Hong Kong on Thursday postponed the legislative debate on the controversial extradition Bill for a second day, after a massive rally that witnessed violent clashes between protesters and the police on Wednesday. “The Legislative Council will not hold a session today to debate the Bill”, said a notice to lawmakers, without elaborating further.
More than a hundred protesters were seen lingering on Hong Kong’s streets on Thursday morning as heavy rain fell. Some of them turned up at the Legislative Council complex at Admiralty before 11am to clear debris left behind from the protests overnight but riot police turned up and lined up before them. Tensions spiked for a while before the officers left. The protesters then resumed clearing debris while others clustered around Legislative Council complex.
Security remained tight and police reopened several roads in the affected area, including Harcourt Road and Queensway.
The Civil Human Rights Front, a pro-democracy coalition which acted as the unofficial organizer of the demonstrations, had said late Wednesday that protests would continue until the government withdrew the Bill.
On Wednesday night, hundreds of young protesters took over roads in Central, paralyzing traffic. Another huge group of protesters confronted the police in Admiralty on Queensway until about 2am, when they dispersed.

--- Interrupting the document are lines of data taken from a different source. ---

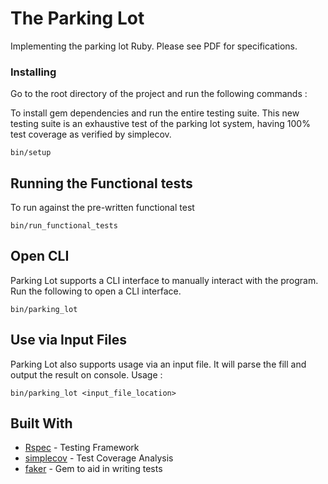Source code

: # The Parking Lot

Implementing the parking lot Ruby. Please see PDF for specifications.


### Installing
Go to the root directory of the project and run the following commands : 

To install gem dependencies and run the entire testing suite. This new testing suite is an exhaustive test of the parking lot system, having 100% test coverage as verified by simplecov.

```
bin/setup
```

## Running the Functional tests

To run against the pre-written functional test

```
bin/run_functional_tests
```

## Open CLI

Parking Lot supports a CLI interface to manually interact with the program. Run the following to open a CLI interface.

```
bin/parking_lot
```

## Use via Input Files

Parking Lot also supports usage via an input file. It will parse the fill and output the result on console. Usage : 

```
bin/parking_lot <input_file_location>
```

## Built With

* [Rspec](https://github.com/rspec/rspec-rails) - Testing Framework
* [simplecov](https://github.com/colszowka/simplecov) - Test Coverage Analysis
* [faker](https://rometools.github.io/rome/) - Gem to aid in writing tests








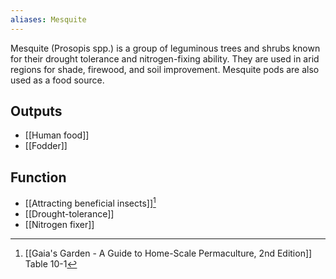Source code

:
 ```yaml
---
aliases: Mesquite
---
```

Mesquite (Prosopis spp.) is a group of leguminous trees and shrubs known for their drought tolerance and nitrogen-fixing ability. They are used in arid regions for shade, firewood, and soil improvement. Mesquite pods are also used as a food source.
## Outputs
- [[Human food]]
- [[Fodder]]
## Function
- [[Attracting beneficial insects]][^1]
- [[Drought-tolerance]]
- [[Nitrogen fixer]]

[^1]: [[Gaia's Garden - A Guide to Home-Scale Permaculture, 2nd Edition]] Table 10-1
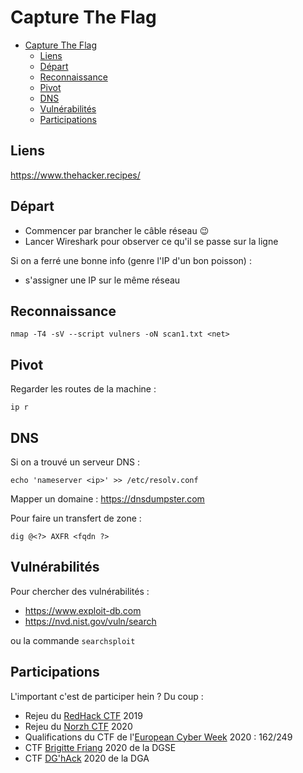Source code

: # Capture The Flag

- [Capture The Flag](#capture-the-flag)
	- [Liens](#liens)
	- [Départ](#départ)
	- [Reconnaissance](#reconnaissance)
	- [Pivot](#pivot)
	- [DNS](#dns)
	- [Vulnérabilités](#vulnérabilités)
	- [Participations](#participations)

## Liens
https://www.thehacker.recipes/

## Départ
- Commencer par brancher le câble réseau 😉
- Lancer Wireshark pour observer ce qu'il se passe sur la ligne

Si on a ferré une bonne info (genre l'IP d'un bon poisson) :
- s'assigner une IP sur le même réseau

## Reconnaissance
```
nmap -T4 -sV --script vulners -oN scan1.txt <net>
```

## Pivot
Regarder les routes de la machine :
```
ip r
```

## DNS

Si on a trouvé un serveur DNS :
```
echo 'nameserver <ip>' >> /etc/resolv.conf
```

Mapper un domaine : https://dnsdumpster.com

Pour faire un transfert de zone :
```
dig @<?> AXFR <fqdn ?>
```

## Vulnérabilités

Pour chercher des vulnérabilités :
- https://www.exploit-db.com
- https://nvd.nist.gov/vuln/search

ou la commande `searchsploit`

## Participations
L'important c'est de participer hein ? Du coup :
- Rejeu du [RedHack CTF](https://redhack.eu) 2019
- Rejeu du [Norzh CTF](https://norzh-ctf.fr) 2020
- Qualifications du CTF de l'[European Cyber Week](https://www.european-cyber-week.eu) 2020 : 162/249
- CTF [Brigitte Friang](https://www.challengecybersec.fr) 2020 de la DGSE
- CTF [DG'hAck](https://www.dghack.fr) 2020 de la DGA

Piles of rubbish and debris used as makeshift barriers by the protesters were left on the roads and were cleared overnight to allow vehicles to pass.
The protesters were demanding that Chief Executive Carrie Lam back down from a controversial extradition Bill that would allow Hong Kong to convey fugitives to the mainland to stand trial. Critics of the Bill pointed to Beijing's opaque legal system and said the Bill could be used to target political opponents of China.
Mrs Lam has said that the Bill has enough safeguards and has vowed to push on, saying in a somber video address on Wednesday that the protesters had orchestrated a riot, an offence that carries a 10-year jail term.
What began as a largely peaceful rally outside the Legislative Council (LegCo) on Wednesday morning turned chaotic in the afternoon as tens of thousands of protesters charged at the police using the advance and retreat strategy reminiscent of the 2014 “occupy” movement against Chinese political reforms. They hurled water bottles and other items at police.
To contain the crowd, the police had at first used batons and pepper spray, but they later fired tear gas and rubber bullets at protesters, many of whom wore black, face masks, goggles and helmets.
Many protesters fled to nearby office buildings and a shopping mall to take cover, as shops in the mall hastily shuttered. The upmarket Pacific Place mall, close to the LegCo building, said in a notice that it would be shut on Thursday for safety reasons.